▼

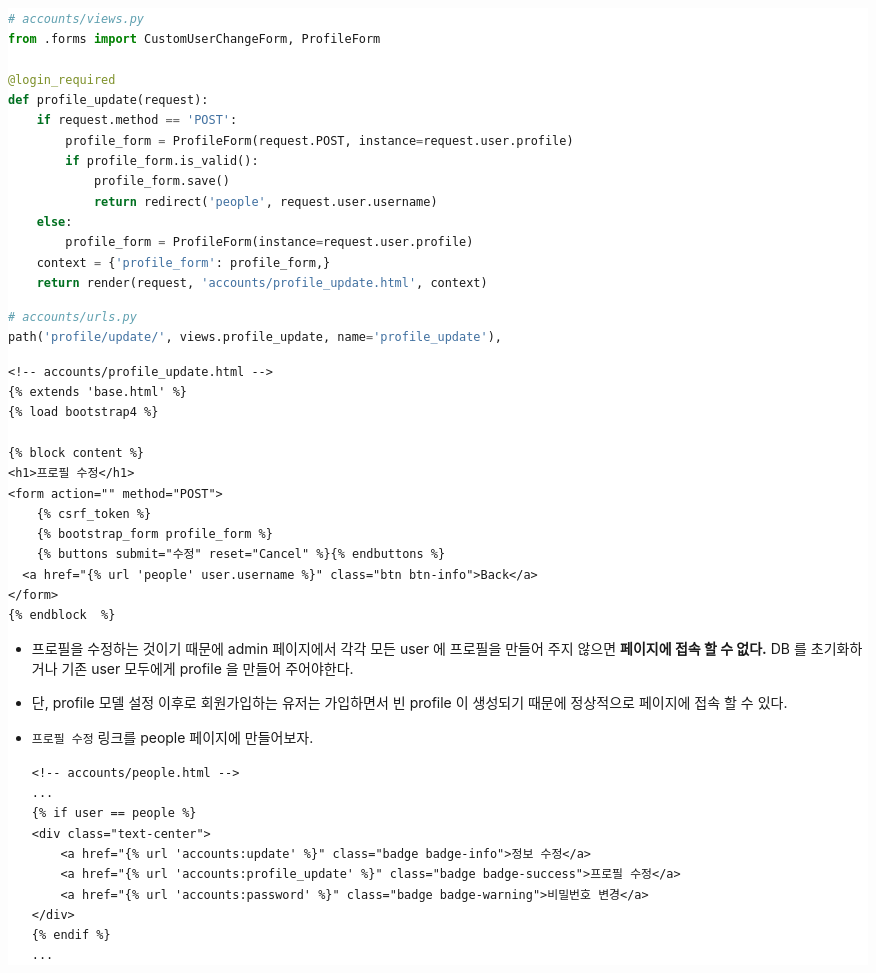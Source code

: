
   ```python
  # accounts/views.py
  from .forms import CustomUserChangeForm, ProfileForm
  
  @login_required
  def profile_update(request):
      if request.method == 'POST':
          profile_form = ProfileForm(request.POST, instance=request.user.profile)
          if profile_form.is_valid():
              profile_form.save()
              return redirect('people', request.user.username)
      else:
          profile_form = ProfileForm(instance=request.user.profile)
      context = {'profile_form': profile_form,}
      return render(request, 'accounts/profile_update.html', context)
  ```

  ```python
  # accounts/urls.py
  path('profile/update/', views.profile_update, name='profile_update'),
  ```

  ```django
  <!-- accounts/profile_update.html -->
  {% extends 'base.html' %}
  {% load bootstrap4 %}
  
  {% block content %}
  <h1>프로필 수정</h1>
  <form action="" method="POST">
      {% csrf_token %}
      {% bootstrap_form profile_form %}
      {% buttons submit="수정" reset="Cancel" %}{% endbuttons %}
    <a href="{% url 'people' user.username %}" class="btn btn-info">Back</a>
  </form>
  {% endblock  %}
  ```

- 프로필을 수정하는 것이기 때문에 admin 페이지에서 각각 모든 user 에 프로필을 만들어 주지 않으면 **페이지에 접속 할 수 없다.** DB 를 초기화하거나 기존 user 모두에게 profile 을 만들어 주어야한다.

- 단, profile 모델 설정 이후로 회원가입하는 유저는 가입하면서 빈 profile 이 생성되기 때문에 정상적으로 페이지에 접속 할 수 있다.

- `프로필 수정` 링크를 people 페이지에 만들어보자.

  ```django
  <!-- accounts/people.html -->
  ...
  {% if user == people %}
  <div class="text-center">
      <a href="{% url 'accounts:update' %}" class="badge badge-info">정보 수정</a>
      <a href="{% url 'accounts:profile_update' %}" class="badge badge-success">프로필 수정</a>
      <a href="{% url 'accounts:password' %}" class="badge badge-warning">비밀번호 변경</a>
  </div>
  {% endif %}
  ...
  ```
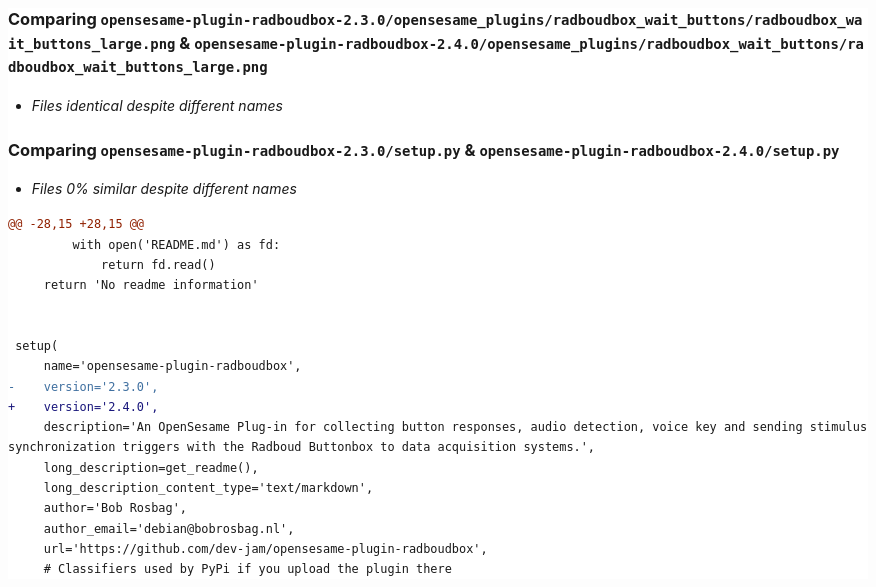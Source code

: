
 ```diff
```

### Comparing `opensesame-plugin-radboudbox-2.3.0/opensesame_plugins/radboudbox_wait_buttons/radboudbox_wait_buttons_large.png` & `opensesame-plugin-radboudbox-2.4.0/opensesame_plugins/radboudbox_wait_buttons/radboudbox_wait_buttons_large.png`

 * *Files identical despite different names*

### Comparing `opensesame-plugin-radboudbox-2.3.0/setup.py` & `opensesame-plugin-radboudbox-2.4.0/setup.py`

 * *Files 0% similar despite different names*

```diff
@@ -28,15 +28,15 @@
         with open('README.md') as fd:
             return fd.read()
     return 'No readme information'
 
 
 setup(
     name='opensesame-plugin-radboudbox',
-    version='2.3.0',
+    version='2.4.0',
     description='An OpenSesame Plug-in for collecting button responses, audio detection, voice key and sending stimulus synchronization triggers with the Radboud Buttonbox to data acquisition systems.',
     long_description=get_readme(),
     long_description_content_type='text/markdown',
     author='Bob Rosbag',
     author_email='debian@bobrosbag.nl',
     url='https://github.com/dev-jam/opensesame-plugin-radboudbox',
     # Classifiers used by PyPi if you upload the plugin there
```

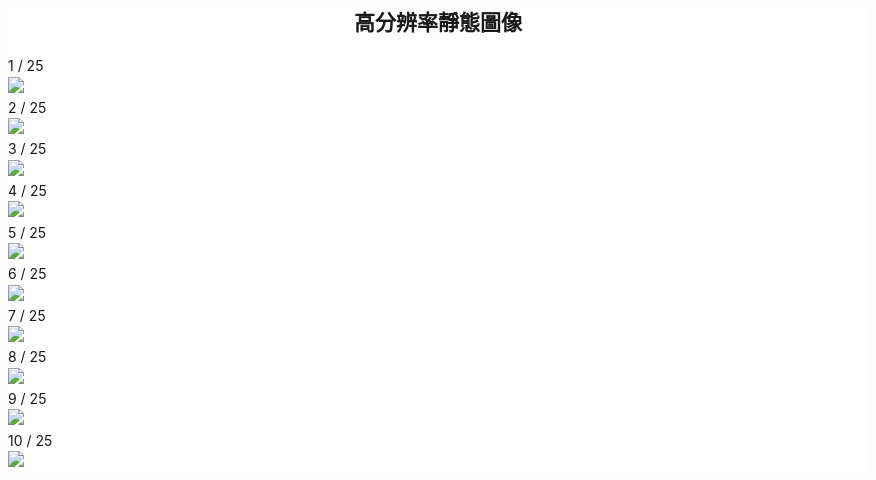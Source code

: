 <h2 style="text-align:center">高分辨率靜態圖像</h2>

<div class="container">
  <div class="mySlides">
    <div class="numbertext">1 / 25</div>
    <img src="../40mps_southWind_neapTide/0001.png" style="width:100%">
  </div>

  <div class="mySlides">
    <div class="numbertext">2 / 25</div>
    <img src="../40mps_southWind_neapTide/0002.png" style="width:100%">
  </div>

  <div class="mySlides">
    <div class="numbertext">3 / 25</div>
    <img src="../40mps_southWind_neapTide/0003.png" style="width:100%">
  </div>
    
  <div class="mySlides">
    <div class="numbertext">4 / 25</div>
    <img src="../40mps_southWind_neapTide/0004.png" style="width:100%">
  </div>

  <div class="mySlides">
    <div class="numbertext">5 / 25</div>
    <img src="../40mps_southWind_neapTide/0005.png" style="width:100%">
  </div>
    
  <div class="mySlides">
    <div class="numbertext">6 / 25</div>
    <img src="../40mps_southWind_neapTide/0006.png" style="width:100%">
  </div>

  <div class="mySlides">
    <div class="numbertext">7 / 25</div>
    <img src="../40mps_southWind_neapTide/0007.png" style="width:100%">
  </div>

  <div class="mySlides">
    <div class="numbertext">8 / 25</div>
    <img src="../40mps_southWind_neapTide/0008.png" style="width:100%">
  </div>

  <div class="mySlides">
    <div class="numbertext">9 / 25</div>
    <img src="../40mps_southWind_neapTide/0009 .png" style="width:100%">
  </div>

  <div class="mySlides">
    <div class="numbertext">10 / 25</div>
    <img src="../40mps_southWind_neapTide/0010.png" style="width:100%">
  </div>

▲

WORK ITEM: Pictures are to be left out; the listing above is otherwise to be copied exactly.

ANSWER FOR THE TASK:
Source code

:
   ```python
  # accounts/views.py
  from .forms import CustomUserChangeForm, ProfileForm
  
  @login_required
  def profile_update(request):
      if request.method == 'POST':
          profile_form = ProfileForm(request.POST, instance=request.user.profile)
          if profile_form.is_valid():
              profile_form.save()
              return redirect('people', request.user.username)
      else:
          profile_form = ProfileForm(instance=request.user.profile)
      context = {'profile_form': profile_form,}
      return render(request, 'accounts/profile_update.html', context)
  ```

  ```python
  # accounts/urls.py
  path('profile/update/', views.profile_update, name='profile_update'),
  ```

  ```django
  <!-- accounts/profile_update.html -->
  {% extends 'base.html' %}
  {% load bootstrap4 %}
  
  {% block content %}
  <h1>프로필 수정</h1>
  <form action="" method="POST">
      {% csrf_token %}
      {% bootstrap_form profile_form %}
      {% buttons submit="수정" reset="Cancel" %}{% endbuttons %}
    <a href="{% url 'people' user.username %}" class="btn btn-info">Back</a>
  </form>
  {% endblock  %}
  ```

- 프로필을 수정하는 것이기 때문에 admin 페이지에서 각각 모든 user 에 프로필을 만들어 주지 않으면 **페이지에 접속 할 수 없다.** DB 를 초기화하거나 기존 user 모두에게 profile 을 만들어 주어야한다.

- 단, profile 모델 설정 이후로 회원가입하는 유저는 가입하면서 빈 profile 이 생성되기 때문에 정상적으로 페이지에 접속 할 수 있다.

- `프로필 수정` 링크를 people 페이지에 만들어보자.

  ```django
  <!-- accounts/people.html -->
  ...
  {% if user == people %}
  <div class="text-center">
      <a href="{% url 'accounts:update' %}" class="badge badge-info">정보 수정</a>
      <a href="{% url 'accounts:profile_update' %}" class="badge badge-success">프로필 수정</a>
      <a href="{% url 'accounts:password' %}" class="badge badge-warning">비밀번호 변경</a>
  </div>
  {% endif %}
  ...
  ```
Source code

:
 ```diff
```

### Comparing `opensesame-plugin-radboudbox-2.3.0/opensesame_plugins/radboudbox_wait_buttons/radboudbox_wait_buttons_large.png` & `opensesame-plugin-radboudbox-2.4.0/opensesame_plugins/radboudbox_wait_buttons/radboudbox_wait_buttons_large.png`

 * *Files identical despite different names*

### Comparing `opensesame-plugin-radboudbox-2.3.0/setup.py` & `opensesame-plugin-radboudbox-2.4.0/setup.py`

 * *Files 0% similar despite different names*

```diff
@@ -28,15 +28,15 @@
         with open('README.md') as fd:
             return fd.read()
     return 'No readme information'
 
 
 setup(
     name='opensesame-plugin-radboudbox',
-    version='2.3.0',
+    version='2.4.0',
     description='An OpenSesame Plug-in for collecting button responses, audio detection, voice key and sending stimulus synchronization triggers with the Radboud Buttonbox to data acquisition systems.',
     long_description=get_readme(),
     long_description_content_type='text/markdown',
     author='Bob Rosbag',
     author_email='debian@bobrosbag.nl',
     url='https://github.com/dev-jam/opensesame-plugin-radboudbox',
     # Classifiers used by PyPi if you upload the plugin there
```

Source code

: <h2 style="text-align:center">高分辨率靜態圖像</h2>

<div class="container">
  <div class="mySlides">
    <div class="numbertext">1 / 25</div>
    <img src="../40mps_southWind_neapTide/0001.png" style="width:100%">
  </div>

  <div class="mySlides">
    <div class="numbertext">2 / 25</div>
    <img src="../40mps_southWind_neapTide/0002.png" style="width:100%">
  </div>

  <div class="mySlides">
    <div class="numbertext">3 / 25</div>
    <img src="../40mps_southWind_neapTide/0003.png" style="width:100%">
  </div>
    
  <div class="mySlides">
    <div class="numbertext">4 / 25</div>
    <img src="../40mps_southWind_neapTide/0004.png" style="width:100%">
  </div>

  <div class="mySlides">
    <div class="numbertext">5 / 25</div>
    <img src="../40mps_southWind_neapTide/0005.png" style="width:100%">
  </div>
    
  <div class="mySlides">
    <div class="numbertext">6 / 25</div>
    <img src="../40mps_southWind_neapTide/0006.png" style="width:100%">
  </div>

  <div class="mySlides">
    <div class="numbertext">7 / 25</div>
    <img src="../40mps_southWind_neapTide/0007.png" style="width:100%">
  </div>

  <div class="mySlides">
    <div class="numbertext">8 / 25</div>
    <img src="../40mps_southWind_neapTide/0008.png" style="width:100%">
  </div>

  <div class="mySlides">
    <div class="numbertext">9 / 25</div>
    <img src="../40mps_southWind_neapTide/0009 .png" style="width:100%">
  </div>

  <div class="mySlides">
    <div class="numbertext">10 / 25</div>
    <img src="../40mps_southWind_neapTide/0010.png" style="width:100%">
  </div>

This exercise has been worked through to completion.